What you should do: Scan the data below for lines containing the string "Handling" and give only how many there are.

[Saved entries]
+ + + + + + +

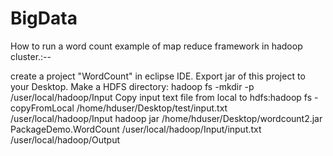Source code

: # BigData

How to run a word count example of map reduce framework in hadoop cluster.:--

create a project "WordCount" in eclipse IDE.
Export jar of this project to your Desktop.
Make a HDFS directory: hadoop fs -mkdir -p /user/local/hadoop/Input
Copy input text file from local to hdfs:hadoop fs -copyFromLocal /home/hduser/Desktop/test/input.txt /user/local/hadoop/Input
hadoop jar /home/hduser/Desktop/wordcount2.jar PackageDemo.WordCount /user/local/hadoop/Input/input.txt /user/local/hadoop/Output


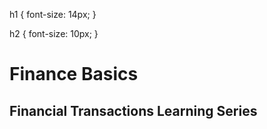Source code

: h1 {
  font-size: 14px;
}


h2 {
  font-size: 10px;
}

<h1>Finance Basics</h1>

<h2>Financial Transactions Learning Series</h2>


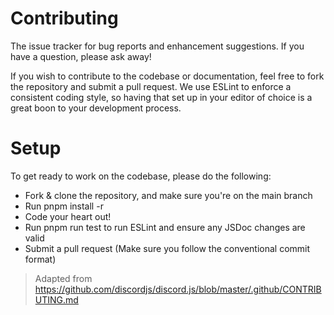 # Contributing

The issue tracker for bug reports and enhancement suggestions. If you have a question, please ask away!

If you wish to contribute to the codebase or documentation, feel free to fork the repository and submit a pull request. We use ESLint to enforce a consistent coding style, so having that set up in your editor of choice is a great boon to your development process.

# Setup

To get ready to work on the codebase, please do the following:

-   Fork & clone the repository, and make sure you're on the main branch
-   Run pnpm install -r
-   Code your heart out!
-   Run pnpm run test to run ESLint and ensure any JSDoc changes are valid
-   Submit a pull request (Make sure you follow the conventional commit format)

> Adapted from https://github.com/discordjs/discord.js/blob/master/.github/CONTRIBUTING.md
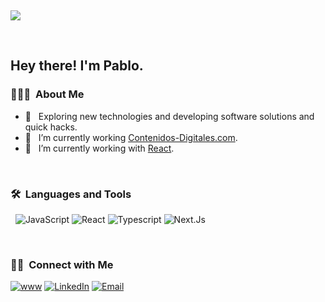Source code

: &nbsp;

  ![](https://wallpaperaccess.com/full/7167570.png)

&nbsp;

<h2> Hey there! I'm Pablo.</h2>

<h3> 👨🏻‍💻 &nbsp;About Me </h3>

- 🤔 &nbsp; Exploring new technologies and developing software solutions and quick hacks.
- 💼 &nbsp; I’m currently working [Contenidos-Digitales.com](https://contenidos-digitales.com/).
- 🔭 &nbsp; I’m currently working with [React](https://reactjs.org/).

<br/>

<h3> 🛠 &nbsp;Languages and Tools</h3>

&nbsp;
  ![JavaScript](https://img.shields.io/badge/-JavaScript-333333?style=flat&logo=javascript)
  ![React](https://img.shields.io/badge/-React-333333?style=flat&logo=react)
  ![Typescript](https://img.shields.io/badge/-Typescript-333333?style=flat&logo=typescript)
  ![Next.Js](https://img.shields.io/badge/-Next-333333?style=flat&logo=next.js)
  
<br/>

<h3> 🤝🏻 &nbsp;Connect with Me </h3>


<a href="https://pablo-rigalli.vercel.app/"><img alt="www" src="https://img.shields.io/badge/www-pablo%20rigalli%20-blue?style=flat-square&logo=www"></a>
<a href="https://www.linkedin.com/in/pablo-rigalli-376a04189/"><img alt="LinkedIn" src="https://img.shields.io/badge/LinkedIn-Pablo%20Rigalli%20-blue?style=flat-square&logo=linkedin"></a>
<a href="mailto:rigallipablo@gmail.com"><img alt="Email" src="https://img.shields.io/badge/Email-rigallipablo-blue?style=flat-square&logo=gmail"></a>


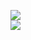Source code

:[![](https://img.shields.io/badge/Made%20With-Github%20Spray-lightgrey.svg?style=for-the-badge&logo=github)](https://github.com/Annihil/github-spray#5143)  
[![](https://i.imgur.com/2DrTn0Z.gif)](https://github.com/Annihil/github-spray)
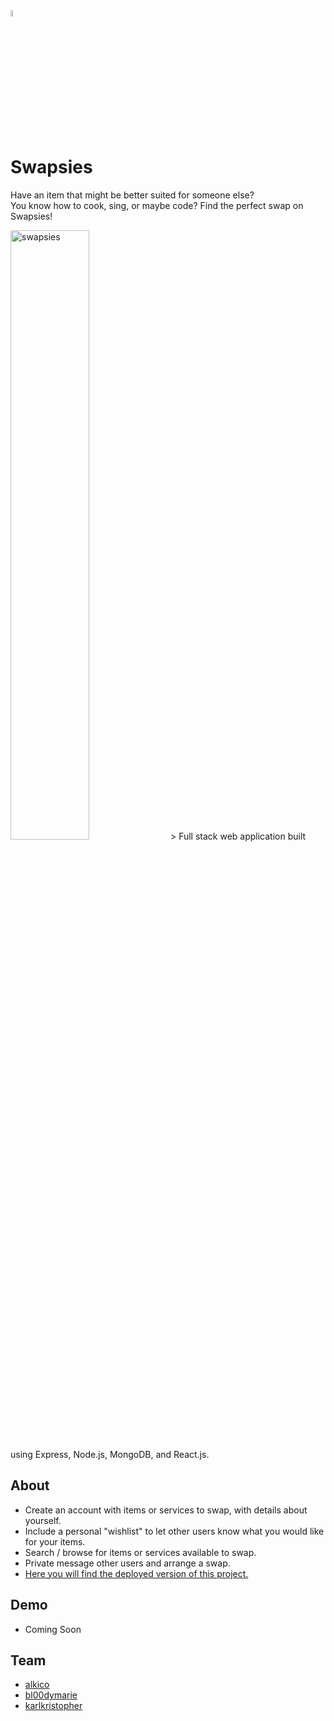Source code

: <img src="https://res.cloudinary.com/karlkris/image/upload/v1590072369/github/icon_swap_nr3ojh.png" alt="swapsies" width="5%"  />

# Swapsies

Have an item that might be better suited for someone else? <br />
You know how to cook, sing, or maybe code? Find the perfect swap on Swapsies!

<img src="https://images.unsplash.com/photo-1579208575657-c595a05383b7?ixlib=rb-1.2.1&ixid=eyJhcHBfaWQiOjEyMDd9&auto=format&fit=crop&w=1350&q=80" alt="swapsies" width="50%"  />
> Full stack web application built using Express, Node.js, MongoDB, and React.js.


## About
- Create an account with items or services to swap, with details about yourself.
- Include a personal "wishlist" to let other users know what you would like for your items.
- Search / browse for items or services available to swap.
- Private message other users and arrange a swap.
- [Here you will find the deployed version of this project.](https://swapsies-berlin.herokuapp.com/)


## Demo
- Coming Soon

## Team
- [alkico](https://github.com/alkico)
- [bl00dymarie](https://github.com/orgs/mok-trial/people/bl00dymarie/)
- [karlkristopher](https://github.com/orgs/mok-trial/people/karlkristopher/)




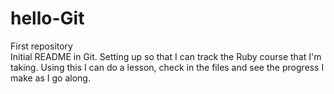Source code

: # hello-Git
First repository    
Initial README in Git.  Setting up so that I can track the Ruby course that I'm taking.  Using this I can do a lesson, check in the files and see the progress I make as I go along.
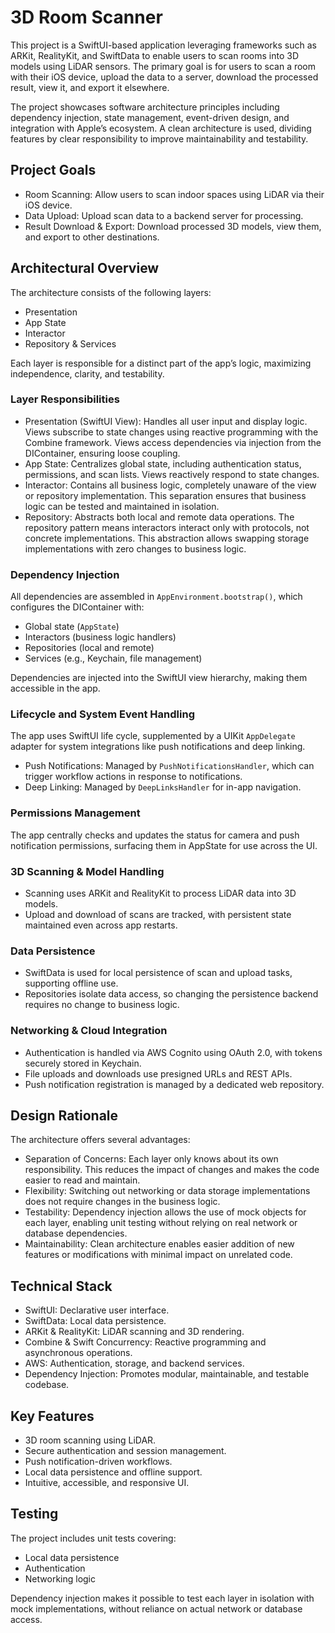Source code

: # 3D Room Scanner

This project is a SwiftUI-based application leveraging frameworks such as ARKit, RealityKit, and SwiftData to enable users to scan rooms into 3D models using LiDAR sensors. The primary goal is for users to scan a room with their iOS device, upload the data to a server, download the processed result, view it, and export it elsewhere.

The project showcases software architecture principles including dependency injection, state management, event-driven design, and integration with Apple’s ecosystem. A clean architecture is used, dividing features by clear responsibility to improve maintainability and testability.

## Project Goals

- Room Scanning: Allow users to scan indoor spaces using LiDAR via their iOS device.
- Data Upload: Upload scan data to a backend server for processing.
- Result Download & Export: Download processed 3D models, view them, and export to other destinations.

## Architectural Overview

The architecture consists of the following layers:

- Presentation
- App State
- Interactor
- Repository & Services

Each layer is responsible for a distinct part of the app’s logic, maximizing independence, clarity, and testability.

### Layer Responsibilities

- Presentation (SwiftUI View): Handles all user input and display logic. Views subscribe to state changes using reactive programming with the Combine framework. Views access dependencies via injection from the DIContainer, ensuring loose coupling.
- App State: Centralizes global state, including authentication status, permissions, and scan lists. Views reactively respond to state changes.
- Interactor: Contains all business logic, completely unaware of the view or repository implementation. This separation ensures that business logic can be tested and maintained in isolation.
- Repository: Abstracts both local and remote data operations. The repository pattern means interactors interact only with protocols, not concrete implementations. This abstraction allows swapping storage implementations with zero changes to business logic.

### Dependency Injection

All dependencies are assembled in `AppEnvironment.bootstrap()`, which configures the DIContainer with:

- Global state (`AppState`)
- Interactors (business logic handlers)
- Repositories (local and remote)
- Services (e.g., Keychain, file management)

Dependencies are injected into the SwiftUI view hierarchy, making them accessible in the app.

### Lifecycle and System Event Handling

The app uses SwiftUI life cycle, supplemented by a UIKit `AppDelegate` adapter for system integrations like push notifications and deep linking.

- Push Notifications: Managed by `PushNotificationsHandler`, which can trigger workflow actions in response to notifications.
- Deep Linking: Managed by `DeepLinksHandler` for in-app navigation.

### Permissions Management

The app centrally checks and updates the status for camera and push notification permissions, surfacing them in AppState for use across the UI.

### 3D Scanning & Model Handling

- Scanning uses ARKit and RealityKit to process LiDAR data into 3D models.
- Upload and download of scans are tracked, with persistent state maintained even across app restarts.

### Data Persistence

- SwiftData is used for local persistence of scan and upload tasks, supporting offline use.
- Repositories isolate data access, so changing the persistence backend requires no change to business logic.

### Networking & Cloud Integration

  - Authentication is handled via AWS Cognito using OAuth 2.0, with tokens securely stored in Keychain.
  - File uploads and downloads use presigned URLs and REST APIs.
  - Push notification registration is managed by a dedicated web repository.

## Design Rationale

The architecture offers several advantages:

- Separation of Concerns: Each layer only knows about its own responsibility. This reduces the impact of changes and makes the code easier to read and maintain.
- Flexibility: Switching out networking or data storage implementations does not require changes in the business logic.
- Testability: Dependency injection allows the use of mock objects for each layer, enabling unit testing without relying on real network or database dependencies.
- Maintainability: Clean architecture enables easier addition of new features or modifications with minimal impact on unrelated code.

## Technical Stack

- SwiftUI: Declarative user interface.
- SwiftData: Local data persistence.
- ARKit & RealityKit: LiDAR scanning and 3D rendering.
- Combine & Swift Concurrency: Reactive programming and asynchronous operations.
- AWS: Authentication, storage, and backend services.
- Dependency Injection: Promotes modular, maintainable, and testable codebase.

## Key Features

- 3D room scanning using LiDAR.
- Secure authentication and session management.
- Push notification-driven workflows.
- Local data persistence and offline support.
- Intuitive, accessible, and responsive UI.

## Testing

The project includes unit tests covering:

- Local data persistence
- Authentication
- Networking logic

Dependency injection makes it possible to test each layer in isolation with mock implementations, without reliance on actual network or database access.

+ + + + + + +

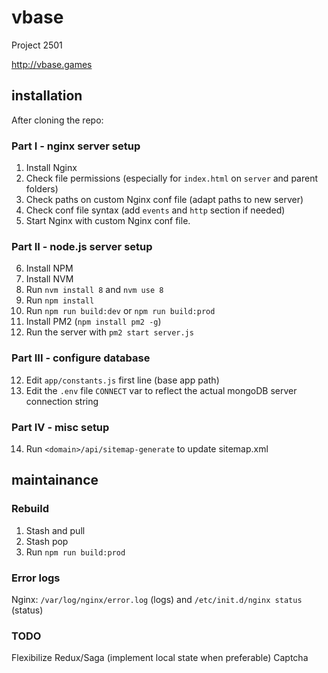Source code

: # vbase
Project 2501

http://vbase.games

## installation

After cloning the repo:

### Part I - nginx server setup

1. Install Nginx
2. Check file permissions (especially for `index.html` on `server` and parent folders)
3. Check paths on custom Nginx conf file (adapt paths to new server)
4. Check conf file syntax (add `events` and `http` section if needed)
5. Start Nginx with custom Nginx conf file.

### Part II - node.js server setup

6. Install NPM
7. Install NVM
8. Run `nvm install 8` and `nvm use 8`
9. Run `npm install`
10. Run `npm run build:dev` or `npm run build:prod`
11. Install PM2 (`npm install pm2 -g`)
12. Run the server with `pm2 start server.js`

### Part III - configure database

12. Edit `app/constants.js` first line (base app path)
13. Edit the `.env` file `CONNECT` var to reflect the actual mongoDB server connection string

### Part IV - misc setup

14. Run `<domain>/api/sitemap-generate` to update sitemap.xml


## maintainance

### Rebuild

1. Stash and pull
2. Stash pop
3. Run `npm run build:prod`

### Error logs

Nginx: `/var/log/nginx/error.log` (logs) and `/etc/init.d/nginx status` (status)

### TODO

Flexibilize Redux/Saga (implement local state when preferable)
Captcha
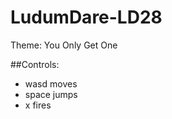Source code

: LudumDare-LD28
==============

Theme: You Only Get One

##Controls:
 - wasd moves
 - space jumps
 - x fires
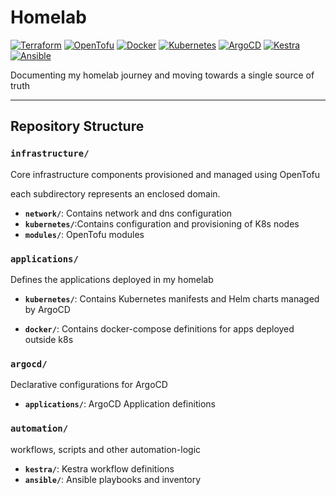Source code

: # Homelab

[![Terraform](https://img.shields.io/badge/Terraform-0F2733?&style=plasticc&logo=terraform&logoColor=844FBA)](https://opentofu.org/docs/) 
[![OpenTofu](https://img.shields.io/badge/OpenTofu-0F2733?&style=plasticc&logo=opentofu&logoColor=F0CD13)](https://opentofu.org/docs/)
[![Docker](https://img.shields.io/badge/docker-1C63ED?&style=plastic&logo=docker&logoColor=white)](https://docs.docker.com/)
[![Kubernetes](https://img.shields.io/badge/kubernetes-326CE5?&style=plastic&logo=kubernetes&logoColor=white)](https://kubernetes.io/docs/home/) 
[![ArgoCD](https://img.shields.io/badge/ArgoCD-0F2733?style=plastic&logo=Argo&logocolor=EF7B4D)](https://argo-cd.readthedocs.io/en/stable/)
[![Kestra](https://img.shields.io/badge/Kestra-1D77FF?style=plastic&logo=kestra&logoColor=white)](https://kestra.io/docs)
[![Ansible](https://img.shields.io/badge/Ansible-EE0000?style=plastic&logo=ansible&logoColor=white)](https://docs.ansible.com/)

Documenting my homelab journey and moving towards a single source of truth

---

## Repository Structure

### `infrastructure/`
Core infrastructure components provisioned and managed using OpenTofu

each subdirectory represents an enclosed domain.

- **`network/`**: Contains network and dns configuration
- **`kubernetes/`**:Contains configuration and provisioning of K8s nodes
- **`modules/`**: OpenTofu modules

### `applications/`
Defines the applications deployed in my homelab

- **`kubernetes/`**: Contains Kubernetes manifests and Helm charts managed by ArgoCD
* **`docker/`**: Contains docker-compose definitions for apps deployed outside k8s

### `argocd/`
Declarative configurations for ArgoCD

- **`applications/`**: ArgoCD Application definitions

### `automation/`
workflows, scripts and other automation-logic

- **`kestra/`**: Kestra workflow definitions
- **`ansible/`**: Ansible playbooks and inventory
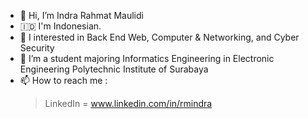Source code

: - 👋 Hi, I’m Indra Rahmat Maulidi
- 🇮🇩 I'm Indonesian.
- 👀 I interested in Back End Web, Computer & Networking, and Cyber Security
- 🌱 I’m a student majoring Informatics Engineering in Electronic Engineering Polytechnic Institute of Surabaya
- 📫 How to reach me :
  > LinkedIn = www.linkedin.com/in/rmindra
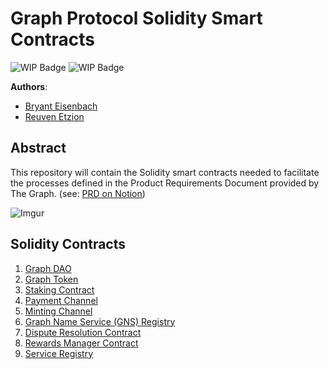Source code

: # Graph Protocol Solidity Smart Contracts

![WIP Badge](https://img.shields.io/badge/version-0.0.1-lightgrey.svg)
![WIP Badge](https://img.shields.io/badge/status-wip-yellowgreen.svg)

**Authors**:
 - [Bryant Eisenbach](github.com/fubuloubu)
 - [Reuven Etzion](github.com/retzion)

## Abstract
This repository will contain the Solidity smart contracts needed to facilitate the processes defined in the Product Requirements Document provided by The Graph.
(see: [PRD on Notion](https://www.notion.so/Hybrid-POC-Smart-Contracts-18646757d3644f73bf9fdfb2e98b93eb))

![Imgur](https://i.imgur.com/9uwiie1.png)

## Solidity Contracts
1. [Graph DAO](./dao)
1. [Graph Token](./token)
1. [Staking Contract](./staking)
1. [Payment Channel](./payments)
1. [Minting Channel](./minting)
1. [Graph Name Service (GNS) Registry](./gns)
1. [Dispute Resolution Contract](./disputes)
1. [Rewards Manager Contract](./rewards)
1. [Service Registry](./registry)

+ + + + + + +

Solution for this exercise: 2